Delfininha
chegou a casa com a broa que tinha comprado na padaria, aonde foi com
algum custo. Expliquemos, então: a Delfininha, apesar de já ter assistido à
passagem de muitos e muitos anos, continuava a deslocar-se bem.
Muito bem, até. Continuava ágil. O arranjo quase diário do jardim também
tinha ajudado a que Delfininha mantivesse laivos de juventude no
andar.
Custava-lhe
sair, porque se habituara ao recolhimento da casa e, desde menina,
sentia-se diferente da vizinhança e o sorriso que lhes abria era mais de
condescendência e tolerância religiosa. Habituaram-na assim em tempo de muita calada acomodação. Mas, no fundo, do que gostaria
era de falar, de rir com a vizinhança, dizer graças, partilhar as histórias que
todos contavam uns aos outros, mas que calavam logo que Delfininha se
aproximava. Ela não iria gostar nem compreender, com certeza. Ela tinha
mais perfeições do que os demais.
E seria demasiado tarde para ser mais verdadeira?
E seria demasiado tarde para ser mais verdadeira?
Sempre foi discreta. Com o passar do tempo, pouca gente lhe visitava a casa e ela também poucas casas visitava.
Voltemos ao hoje. Partiu
a broa, fazendo alguma força, porque a faca já não estava muito afiada,
mas também a ela se tinha afeiçoado. Lá fora, o fogareiro estava em brasa
e, em cima da grelha, Delfininha, com os dedinhos ainda fininhos, colocou as sardinhas - bem frescas, porque sardinhas
congeladas não lhe sabiam bem, lembravam-lhe apenas um presente apressado e
lucrativo.
Sentou-se
à mesa. As sardinhas tinham de ser comidas bem quentinhas. Sentiu-lhes o
gosto. Não, as sardinhas não podiam ser acompanhadas por água. Lavava-lhes algum do seu sabor.
Depois da refeição, com a cozinha arrumada e já sem cheiro das sardinhas, encostou-se no sofá e abriu a janela sem se importar que a vissem da rua.

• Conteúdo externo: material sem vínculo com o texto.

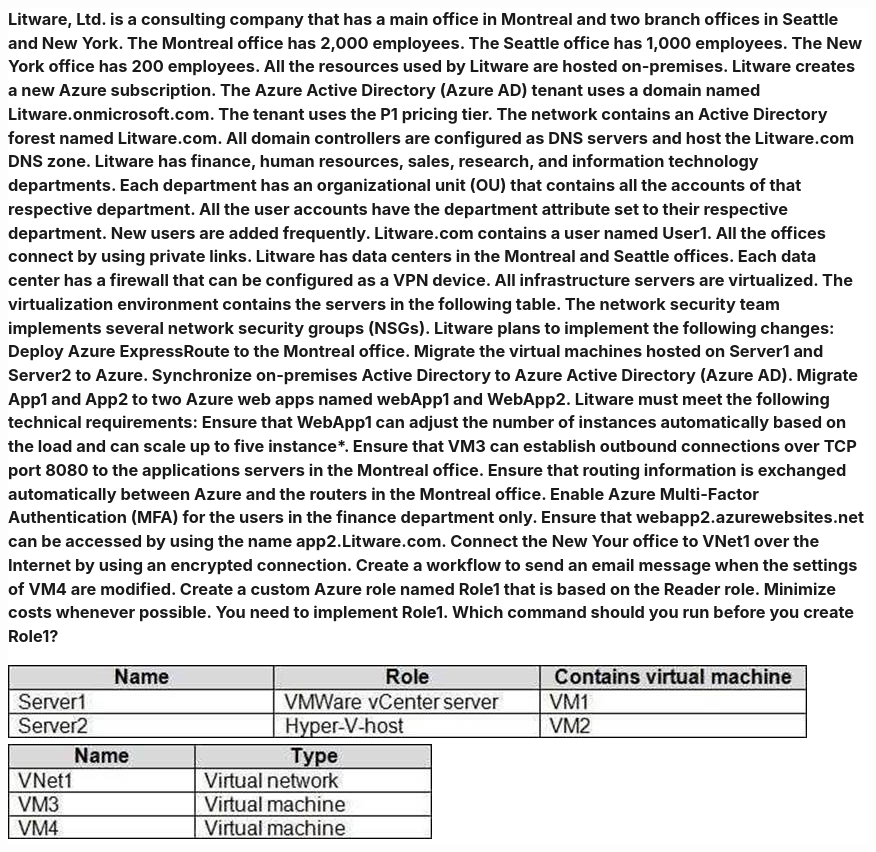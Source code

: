 ### Litware, Ltd. is a consulting company that has a main office in Montreal and two branch offices in Seattle and New York. The Montreal office has 2,000 employees. The Seattle office has 1,000 employees. The New York office has 200 employees. All the resources used by Litware are hosted on-premises. Litware creates a new Azure subscription. The Azure Active Directory (Azure AD) tenant uses a domain named Litware.onmicrosoft.com. The tenant uses the P1 pricing tier. The network contains an Active Directory forest named Litware.com. All domain controllers are configured as DNS servers and host the Litware.com DNS zone. Litware has finance, human resources, sales, research, and information technology departments. Each department has an organizational unit (OU) that contains all the accounts of that respective department. All the user accounts have the department attribute set to their respective department. New users are added frequently. Litware.com contains a user named User1. All the offices connect by using private links. Litware has data centers in the Montreal and Seattle offices. Each data center has a firewall that can be configured as a VPN device. All infrastructure servers are virtualized. The virtualization environment contains the servers in the following table. The network security team implements several network security groups (NSGs). Litware plans to implement the following changes: Deploy Azure ExpressRoute to the Montreal office. Migrate the virtual machines hosted on Server1 and Server2 to Azure. Synchronize on-premises Active Directory to Azure Active Directory (Azure AD). Migrate App1 and App2 to two Azure web apps named webApp1 and WebApp2. Litware must meet the following technical requirements: Ensure that WebApp1 can adjust the number of instances automatically based on the load and can scale up to five instance*. Ensure that VM3 can establish outbound connections over TCP port 8080 to the applications servers in the Montreal office. Ensure that routing information is exchanged automatically between Azure and the routers in the Montreal office. Enable Azure Multi-Factor Authentication (MFA) for the users in the finance department only. Ensure that webapp2.azurewebsites.net can be accessed by using the name app2.Litware.com. Connect the New Your office to VNet1 over the Internet by using an encrypted connection. Create a workflow to send an email message when the settings of VM4 are modified. Create a custom Azure role named Role1 that is based on the Reader role. Minimize costs whenever possible. You need to implement Role1. Which command should you run before you create Role1?

![Question 31 part 1](images/question31_1.jpg)
![Question 31 part 2](images/question31_2.jpg)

Adormeceu.
E sonhou com uma visita que tinha tido há dezenas de anos. Aconteceu ao jantar.
Quando acordou, sorriu sem medo de sorrir de prazer. Ligou o rádio e, acreditemos ou não, o que ouviu foi "Quero é viver".
Quando acordou, sorriu sem medo de sorrir de prazer. Ligou o rádio e, acreditemos ou não, o que ouviu foi "Quero é viver".